On Fri, Apr 26, 2024 at 8:28 AM Matthew Wilcox <willy@...radead.org> wrote:
>
> On Fri, Apr 26, 2024 at 08:07:45AM -0700, Suren Baghdasaryan wrote:
> > On Fri, Apr 26, 2024 at 7:00 AM Matthew Wilcox <willy@...radeadorg> wrote:
> > > Intel's 0day got back to me with data and it's ridiculously good.
> > > Headline figure: over 3x throughput improvement with vm-scalability
> > > https://lore.kernel.org/all/202404261055.c5e24608-oliver.sang@intel.com/
> > >
> > > I can't see why it's that good.  It shouldn't be that good.  I'm
> > > seeing big numbers here:
> > >
> > >       4366 ą  2%    +565.6%      29061        perf-stat.overall.cycles-between-cache-misses
> > >
> > > and the code being deleted is only checking vma->vm_ops and
> > > vma->anon_vma.  Surely that cache line is referenced so frequently
> > > during pagefault that deleting a reference here will make no difference
> > > at all?
> >
> > That indeed looks overly good. Sorry, I didn't have a chance to run
> > the benchmarks on my side yet because of the ongoing Android bootcamp
> > this week.
>
> No problem.  Darn work getting in the way of having fun ;-)
>
> > > I still don't understand why we have to take the mmap_sem less often.

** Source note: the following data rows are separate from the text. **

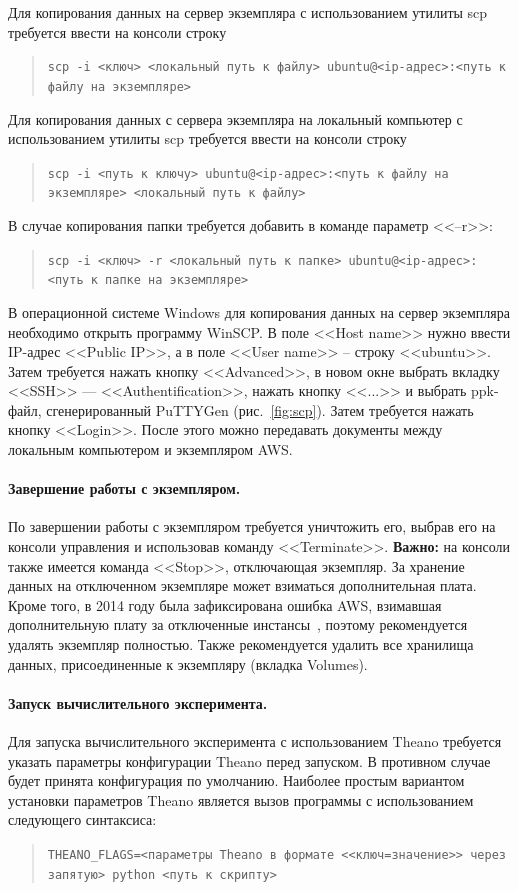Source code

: \documentclass[12pt]{article}
\begin{document}
Для копирования данных на сервер экземпляра с использованием утилиты scp требуется ввести на консоли строку
\begin{quote}
\tt{scp -i <ключ> <локальный путь к файлу> ubuntu@<ip-адрес>:<путь к файлу на экземпляре> }
\end{quote}

Для копирования данных с сервера экземпляра на локальный компьютер с использованием утилиты scp требуется ввести на консоли строку
\begin{quote}
\tt{scp -i <путь к ключу> ubuntu@<ip-адрес>:<путь к файлу на экземпляре> <локальный путь к файлу> }
\end{quote}
В случае копирования папки требуется добавить в команде параметр <<--r>>:
\begin{quote}
\tt{scp -i <ключ> -r <локальный путь к папке> ubuntu@<ip-адрес>:<путь к папке на экземпляре> }
\end{quote}

В операционной системе Windows для копирования данных на сервер экземпляра необходимо открыть программу WinSCP. В поле <<Host name>> нужно ввести IP-адрес <<Public IP>>, а в поле <<User name>> -- строку <<ubuntu>>. Затем требуется нажать кнопку <<Advanced>>, в новом окне выбрать вкладку
<<SSH>> --- <<Authentification>>, нажать кнопку <<...>> и выбрать ppk-файл, сгенерированный PuTTYGen (рис.~\ref{fig:scp}). Затем требуется нажать кнопку <<Login>>. После этого можно передавать документы между локальным компьютером и экземпляром AWS.



\paragraph{Завершение работы с экземпляром.}
По завершении работы с экземпляром требуется уничтожить его, выбрав его на консоли управления и использовав команду <<Terminate>>. \textbf{Важно:} на консоли также имеется команда <<Stop>>, отключающая экземпляр. За хранение данных на отключенном экземпляре может взиматься дополнительная плата. Кроме того, в 2014 году была зафиксирована ошибка AWS, взимавшая дополнительную плату за отключенные инстансы~\cite{bug}, поэтому рекомендуется удалять экземпляр полностью. Также рекомендуется удалить все хранилища данных, присоединенные к экземпляру (вкладка Volumes).

\paragraph{Запуск вычислительного эксперимента.}
Для запуска вычислительного эксперимента с использованием Theano требуется указать параметры конфигурации Theano перед запуском. В противном случае будет принята конфигурация по умолчанию. Наиболее простым вариантом установки параметров Theano является вызов программы с использованием следующего синтаксиса:
\begin{quote}
\texttt{THEANO\_FLAGS=<параметры Theano в формате <<ключ=значение>> через запятую> python <путь к скрипту>}
\end{quote}
\end{document}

> > > Is there perhaps a VMA for which we have a NULL vm_ops, but don't set
> > > an anon_vma on a page fault?
> >
> > I think the only path in either do_anonymous_page() or
> > do_huge_pmd_anonymous_page() that skips calling anon_vma_prepare() is
> > the "Use the zero-page for reads" here:
> > https://elixir.bootlin.com/linux/latest/source/mm/memory.c#L4265. I
> > didn't look into this particular benchmark yet but will try it out
> > once I have some time to benchmark your change.
>
> Yes, Liam and I had just brainstormed that as being a plausible
> explanation too.  I don't know how frequent it is to use anon memory
> read-only.  Presumably it must happen often enough that we've bothered
> to implement the zero-page optimisation.  But probably not nearly as
> often as this benchmark makes it happen ;-)

I also wonder if some of this improvement can be attributed to the
last patch in your series
(https://lore.kernel.org/all/20240426144506.1290619-5-willy@infradead.org/).
I assume it was included in the 0day testing?